Friday, May 16, 2008

Lack of women in science apparently not a science, technology, or business issue

They face some tough questions at the New York Times. Where do you put a piece on the lack of women in the hard sciences? The Science section? The Business section? Maybe Jobs or Technology?

No, silly! Articles about girl scientists belong in Fashion and style.

Where else would you put fluff like this:

The problem isn’t that women aren’t making strides in education in the hard sciences. According to a National Science Foundation report in 2006, 46 percent of Ph.D. degrees in the biological sciences are awarded to women (compared with 31 percent two decades ago); 31 percent of the Ph.D. degrees in chemistry go to women, compared with 18 percent 20 years ago.

And, women enter science engineering and technology (known as the SET professions) in sizable numbers. In fact, 41 percent of workers on the earliest rungs of SET career ladder are women, the study found, with the highest representation in scientific and medical research (66 percent) and the lowest in engineering (21 percent).

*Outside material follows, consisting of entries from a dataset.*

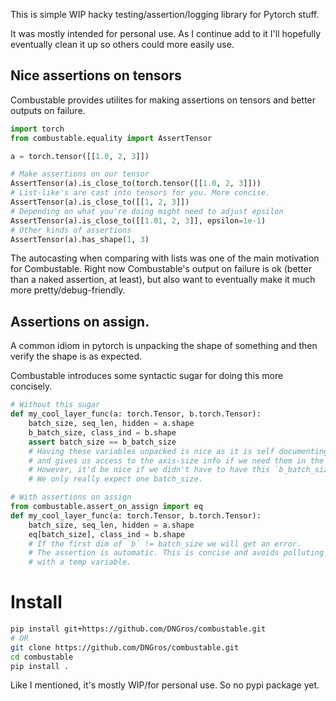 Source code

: This is simple WIP hacky testing/assertion/logging library for Pytorch stuff.

It was mostly intended for personal use. As I continue add to it I'll hopefully
eventually clean it up so others could more easily use.

## Nice assertions on tensors

Combustable provides utilites for making assertions
on tensors and better outputs on failure.

```Python
import torch
from combustable.equality import AssertTensor

a = torch.tensor([[1.0, 2, 3]])

# Make assertions on our tensor
AssertTensor(a).is_close_to(torch.tensor([[1.0, 2, 3]]))
# List-like's are cast into tensors for you. More concise.
AssertTensor(a).is_close_to([[1, 2, 3]])
# Depending on what you're doing might need to adjust epsilon
AssertTensor(a).is_close_to([[1.01, 2, 3]], epsilon=1e-1)
# Other kinds of assertions
AssertTensor(a).has_shape(1, 3)
```

The autocasting when comparing with lists was one of the main motivation for
Combustable. Right now Combustable's output on failure is ok (better than a naked assertion, at least), 
but also want to eventually make it much more pretty/debug-friendly.

## Assertions on assign.

A common idiom in pytorch is unpacking the shape of something
and then verify the shape is as expected. 

Combustable introduces some syntactic sugar for doing this more concisely.

```Python
# Without this sugar
def my_cool_layer_func(a: torch.Tensor, b.torch.Tensor):
    batch_size, seq_len, hidden = a.shape
    b_batch_size, class_ind = b.shape
    assert batch_size == b_batch_size
    # Having these variables unpacked is nice as it is self documenting
    # and gives us access to the axis-size info if we need them in the method.
    # However, it'd be nice if we didn't have to have this `b_batch_size` temp var.
    # We only really expect one batch_size.

# With assertions on assign
from combustable.assert_on_assign import eq
def my_cool_layer_func(a: torch.Tensor, b.torch.Tensor):
    batch_size, seq_len, hidden = a.shape
    eq[batch_size], class_ind = b.shape
    # If the first dim of `b` != batch_size we will get an error.
    # The assertion is automatic. This is concise and avoids polluting our namespace
    # with a temp variable.
```

# Install

```bash
pip install git+https://github.com/DNGros/combustable.git
# OR
git clone https://github.com/DNGros/combustable.git
cd combustable
pip install .
```
Like I mentioned, it's mostly WIP/for personal use. So no pypi package yet.
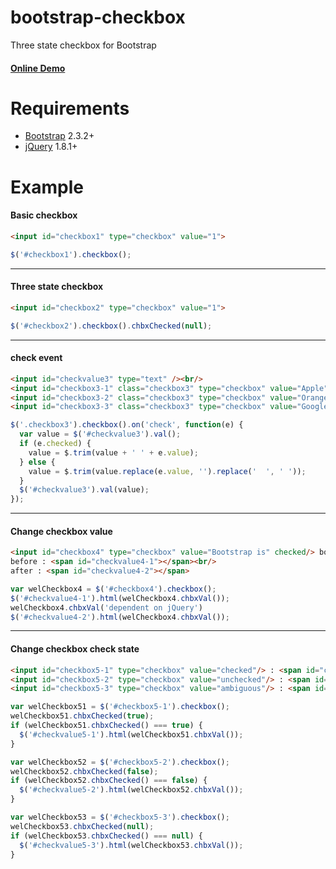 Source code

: # bootstrap-checkbox
Three state checkbox for Bootstrap

#### [Online Demo](http://extremefe.github.io/bootstrap-checkbox/)
# Requirements

* [Bootstrap](http://twitter.github.com/bootstrap/) 2.3.2+
* [jQuery](http://jquery.com/) 1.8.1+

# Example

#### Basic checkbox
```html
<input id="checkbox1" type="checkbox" value="1">
```
```javascript
$('#checkbox1').checkbox();
```
***

#### Three state checkbox
```html
<input id="checkbox2" type="checkbox" value="1">
```
```javascript
$('#checkbox2').checkbox().chbxChecked(null);
```
***

#### check event
```html
<input id="checkvalue3" type="text" /><br/>
<input id="checkbox3-1" class="checkbox3" type="checkbox" value="Apple"> Apple<br/>
<input id="checkbox3-2" class="checkbox3" type="checkbox" value="Orange"> Orange<br/>
<input id="checkbox3-3" class="checkbox3" type="checkbox" value="Google"> Google
```
```javascript
$('.checkbox3').checkbox().on('check', function(e) {
  var value = $('#checkvalue3').val();
  if (e.checked) {
    value = $.trim(value + ' ' + e.value);
  } else {
    value = $.trim(value.replace(e.value, '').replace('  ', ' '));
  }
  $('#checkvalue3').val(value);
});
```
***

#### Change checkbox value
```html
<input id="checkbox4" type="checkbox" value="Bootstrap is" checked/> bootstrap<br/>
before : <span id="checkvalue4-1"></span><br/>
after : <span id="checkvalue4-2"></span>
```
```javascript
var welCheckbox4 = $('#checkbox4').checkbox();
$('#checkvalue4-1').html(welCheckbox4.chbxVal());
welCheckbox4.chbxVal('dependent on jQuery')
$('#checkvalue4-2').html(welCheckbox4.chbxVal());
```
***

#### Change checkbox check state
```html
<input id="checkbox5-1" type="checkbox" value="checked"/> : <span id="checkvalue5-1"></span><br/>
<input id="checkbox5-2" type="checkbox" value="unchecked"/> : <span id="checkvalue5-2"></span><br/>
<input id="checkbox5-3" type="checkbox" value="ambiguous"/> : <span id="checkvalue5-3"></span>
```
```javascript
var welCheckbox51 = $('#checkbox5-1').checkbox();
welCheckbox51.chbxChecked(true);
if (welCheckbox51.chbxChecked() === true) {
  $('#checkvalue5-1').html(welCheckbox51.chbxVal());
}

var welCheckbox52 = $('#checkbox5-2').checkbox();
welCheckbox52.chbxChecked(false);
if (welCheckbox52.chbxChecked() === false) {
  $('#checkvalue5-2').html(welCheckbox52.chbxVal());
}

var welCheckbox53 = $('#checkbox5-3').checkbox();
welCheckbox53.chbxChecked(null);
if (welCheckbox53.chbxChecked() === null) {
  $('#checkvalue5-3').html(welCheckbox53.chbxVal());
}
```

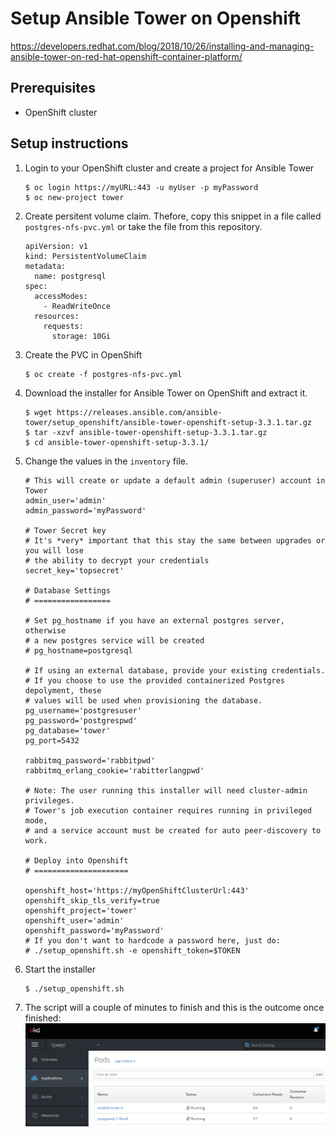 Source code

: # Setup Ansible Tower on Openshift

https://developers.redhat.com/blog/2018/10/26/installing-and-managing-ansible-tower-on-red-hat-openshift-container-platform/

## Prerequisites

- OpenShift cluster

## Setup instructions

1. Login to your OpenShift cluster and create a project for Ansible Tower
    ```
    $ oc login https://myURL:443 -u myUser -p myPassword
    $ oc new-project tower
    ```

1. Create persitent volume claim. Thefore, copy this snippet in a file called `postgres-nfs-pvc.yml` or take the file from this repository.
    ```
    apiVersion: v1
    kind: PersistentVolumeClaim
    metadata:
      name: postgresql
    spec:
      accessModes:
        - ReadWriteOnce
      resources:
        requests:
          storage: 10Gi
    ```

1.  Create the PVC in OpenShift
    ```
    $ oc create -f postgres-nfs-pvc.yml
    ```

1. Download the installer for Ansible Tower on OpenShift and extract it.

    ```
    $ wget https://releases.ansible.com/ansible-tower/setup_openshift/ansible-tower-openshift-setup-3.3.1.tar.gz
    $ tar -xzvf ansible-tower-openshift-setup-3.3.1.tar.gz
    $ cd ansible-tower-openshift-setup-3.3.1/
    ```

1. Change the values in the `inventory` file.
    ```
    # This will create or update a default admin (superuser) account in Tower
    admin_user='admin'
    admin_password='myPassword'

    # Tower Secret key
    # It's *very* important that this stay the same between upgrades or you will lose
    # the ability to decrypt your credentials
    secret_key='topsecret'

    # Database Settings
    # =================

    # Set pg_hostname if you have an external postgres server, otherwise
    # a new postgres service will be created
    # pg_hostname=postgresql

    # If using an external database, provide your existing credentials.
    # If you choose to use the provided containerized Postgres depolyment, these
    # values will be used when provisioning the database.
    pg_username='postgresuser'
    pg_password='postgrespwd'
    pg_database='tower'
    pg_port=5432

    rabbitmq_password='rabbitpwd'
    rabbitmq_erlang_cookie='rabitterlangpwd'

    # Note: The user running this installer will need cluster-admin privileges.
    # Tower's job execution container requires running in privileged mode,
    # and a service account must be created for auto peer-discovery to work.

    # Deploy into Openshift
    # =====================

    openshift_host='https://myOpenShiftClusterUrl:443'
    openshift_skip_tls_verify=true
    openshift_project='tower'
    openshift_user='admin'
    openshift_password='myPassword'
    # If you don't want to hardcode a password here, just do:
    # ./setup_openshift.sh -e openshift_token=$TOKEN
    ```

1. Start the installer
    ```
    $ ./setup_openshift.sh
    ``` 

1. The script will a couple of minutes to finish and this is the outcome once finished: 
    ![Ansible Tower in OpenShift](../assets/openshift-tower.png)


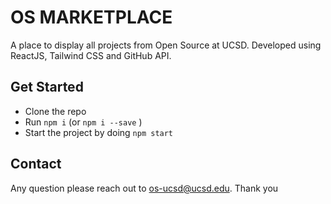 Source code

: # OS MARKETPLACE
A place to display all projects from Open Source at UCSD. Developed using ReactJS, Tailwind CSS and GitHub API.

## Get Started
- Clone the repo 
- Run ``` npm i ``` (or ``` npm i --save ``` )
- Start the project by doing ``` npm start ```

## Contact
Any question please reach out to os-ucsd@ucsd.edu. Thank you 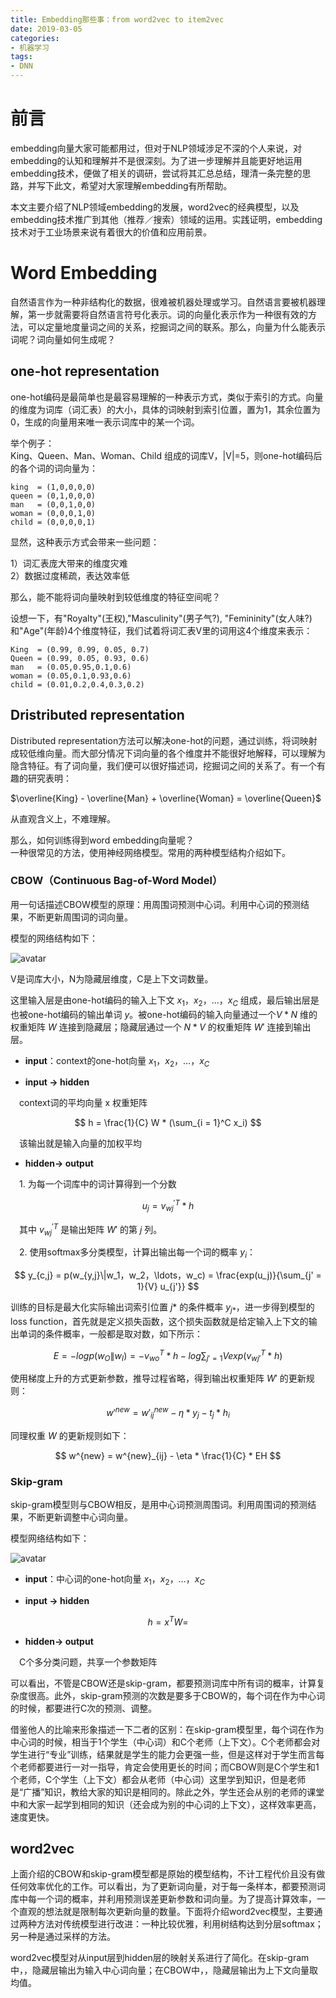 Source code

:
 ```yaml
---
title: Embedding那些事：from word2vec to item2vec
date: 2019-03-05
categories:
- 机器学习
tags:
- DNN
---
```


# 前言

embedding向量大家可能都用过，但对于NLP领域涉足不深的个人来说，对embedding的认知和理解并不是很深刻。为了进一步理解并且能更好地运用embedding技术，便做了相关的调研，尝试将其汇总总结，理清一条完整的思路，并写下此文，希望对大家理解embedding有所帮助。

<!-- more -->

本文主要介绍了NLP领域embedding的发展，word2vec的经典模型，以及embedding技术推广到其他（推荐／搜索）领域的运用。实践证明，embedding技术对于工业场景来说有着很大的价值和应用前景。

# Word Embedding

自然语言作为一种非结构化的数据，很难被机器处理或学习。自然语言要被机器理解，第一步就需要将自然语言符号化表示。词的向量化表示作为一种很有效的方法，可以定量地度量词之间的关系，挖掘词之间的联系。那么，向量为什么能表示词呢？词向量如何生成呢？

## one-hot representation

one-hot编码是最简单也是最容易理解的一种表示方式，类似于索引的方式。向量的维度为词库（词汇表）的大小，具体的词映射到索引位置，置为1，其余位置为0，生成的向量用来唯一表示词库中的某一个词。

举个例子：  
King、Queen、Man、Woman、Child 组成的词库V，|V|=5，则one-hot编码后的各个词的词向量为：
```
king  = (1,0,0,0,0)
queen = (0,1,0,0,0)
man   = (0,0,1,0,0)
woman = (0,0,0,1,0)
child = (0,0,0,0,1)
```
显然，这种表示方式会带来一些问题：

1）词汇表庞大带来的维度灾难  
2）数据过度稀疏，表达效率低

那么，能不能将词向量映射到较低维度的特征空间呢？

设想一下，有"Royalty"(王权),"Masculinity"(男子气?), "Femininity"(女人味?)和"Age"(年龄)4个维度特征，我们试着将词汇表V里的词用这4个维度来表示：
```
King  = (0.99, 0.99, 0.05, 0.7)
Queen = (0.99, 0.05, 0.93, 0.6)
man   = (0.05,0.95,0.1,0.6)
woman = (0.05,0.1,0.93,0.6)
child = (0.01,0.2,0.4,0.3,0.2)
```

## Dristributed representation

Distributed representation方法可以解决one-hot的问题，通过训练，将词映射成较低维向量。而大部分情况下词向量的各个维度并不能很好地解释，可以理解为隐含特征。有了词向量，我们便可以很好描述词，挖掘词之间的关系了。有一个有趣的研究表明：

$\overline{King} - \overline{Man} + \overline{Woman} = \overline{Queen}$

从直观含义上，不难理解。

那么，如何训练得到word embedding向量呢？  
一种很常见的方法，使用神经网络模型。常用的两种模型结构介绍如下。

### CBOW（Continuous Bag-of-Word Model）

用一句话描述CBOW模型的原理：用周围词预测中心词。利用中心词的预测结果，不断更新周围词的词向量。

模型的网络结构如下：

![avatar](https://img-blog.csdn.net/20171205202107851?watermark/2/text/aHR0cDovL2Jsb2cuY3Nkbi5uZXQvdTAxMDY2NTIxNg==/font/5a6L5L2T/fontsize/400/fill/I0JBQkFCMA==/dissolve/70/gravity/SouthEast)

V是词库大小，N为隐藏层维度，C是上下文词数量。

这里输入层是由one-hot编码的输入上下文 ${x_1，x_2，\ldots，x_C}$ 组成，最后输出层是也被one-hot编码的输出单词 $y$。被one-hot编码的输入向量通过一个$V * N$ 维的权重矩阵 $W$ 连接到隐藏层；隐藏层通过一个 $N * V$ 的权重矩阵 $W′$ 连接到输出层。

* **input**：context的one-hot向量 ${x_1，x_2，\ldots，x_C}$

* **input -> hidden**

&emsp;context词的平均向量 x 权重矩阵

$$ h = \frac{1}{C} W * (\sum_{i = 1}^C x_i) $$ 

&emsp;该输出就是输入向量的加权平均

* **hidden-> output**

&emsp;1. 为每一个词库中的词计算得到一个分数

$$ u_j = v_{wj}^{'T} * h $$

&emsp;其中 $v_{wj}^{'T}$ 是输出矩阵 $W'$ 的第 $j$ 列。

&emsp;2. 使用softmax多分类模型，计算出输出每一个词的概率 $y_i$：

$$ y_{c,j} = p(w_{y,j}\|w_1，w_2，\ldots，w_c) = \frac{exp(u_j)}{\sum_{j' = 1}{V} u_{j'}} $$ 

训练的目标是最大化实际输出词索引位置 $j*$ 的条件概率 $y_{j*}$，进一步得到模型的loss function，首先就是定义损失函数，这个损失函数就是给定输入上下文的输出单词的条件概率，一般都是取对数，如下所示：

$$ E = -logp(w_O \| w_I) = - v_{wo}^T * h - log \sum_{j' = 1}{V} exp(v_{wj'}^T * h)$$

使用梯度上升的方式更新参数，推导过程省略，得到输出权重矩阵 $W'$ 的更新规则：

$$ w'^{new} = w'^{new}_{ij} - \eta * {y_j - t_j} * h_i$$

同理权重 $W$ 的更新规则如下：

$$ w^{new} = w^{new}_{ij} - \eta * \frac{1}{C} * EH $$

### Skip-gram

skip-gram模型则与CBOW相反，是用中心词预测周围词。利用周围词的预测结果，不断更新调整中心词向量。

模型网络结构如下：

![avatar](https://img-blog.csdn.net/20171205144115314?watermark/2/text/aHR0cDovL2Jsb2cuY3Nkbi5uZXQvdTAxMDY2NTIxNg==/font/5a6L5L2T/fontsize/400/fill/I0JBQkFCMA==/dissolve/70/gravity/SouthEast)

* **input**：中心词的one-hot向量 ${x_1，x_2，\ldots，x_C}$

* **input -> hidden**

$$ h = x^T W =  $$

* **hidden-> output**

&emsp;C个多分类问题，共享一个参数矩阵


可以看出，不管是CBOW还是skip-gram，都要预测词库中所有词的概率，计算复杂度很高。此外，skip-gram预测的次数是要多于CBOW的，每个词在作为中心词的时候，都要进行C次的预测、调整。

借鉴他人的比喻来形象描述一下二者的区别：在skip-gram模型里，每个词在作为中心词的时候，相当于1个学生（中心词）和C个老师（上下文）。C个老师都会对学生进行“专业”训练，结果就是学生的能力会更强一些，但是这样对于学生而言每个老师都要进行一对一指导，肯定会使用更长的时间；而CBOW则是C个学生和1个老师，C个学生（上下文）都会从老师（中心词）这里学到知识，但是老师是“广播”知识，教给大家的知识是相同的。除此之外，学生还会从别的老师的课堂中和大家一起学到相同的知识（还会成为别的中心词的上下文），这样效率更高，速度更快。

## word2vec 

上面介绍的CBOW和skip-gram模型都是原始的模型结构，不计工程代价且没有做任何效率优化的工作。可以看出，为了更新词向量，对于每一条样本，都要预测词库中每一个词的概率，并利用预测误差更新参数和词向量。为了提高计算效率，一个直观的想法就是限制每次更新向量的数量。下面将介绍word2vec模型，主要通过两种方法对传统模型进行改进：一种比较优雅，利用树结构达到分层softmax；另一种是通过采样的方法。

word2vec模型对从input层到hidden层的映射关系进行了简化。在skip-gram中，，隐藏层输出为输入中心词向量；在CBOW中，，隐藏层输出为上下文向量取均值。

They also do well at the start, with 75 percent of women age 25 to 29 being described as “superb,” “excellent” or “outstanding” on their performance reviews, words used for 61 percent of men in the same age group.

An exodus occurs around age 35 to 40. Fifty-two percent drop out, the report warned, with some leaving for “softer” jobs in the sciences human resources rather than lab bench work, for instance, and others for different work entirely. That is twice the rate of men in the SET industries, and higher than the attrition rate of women in law or investment banking.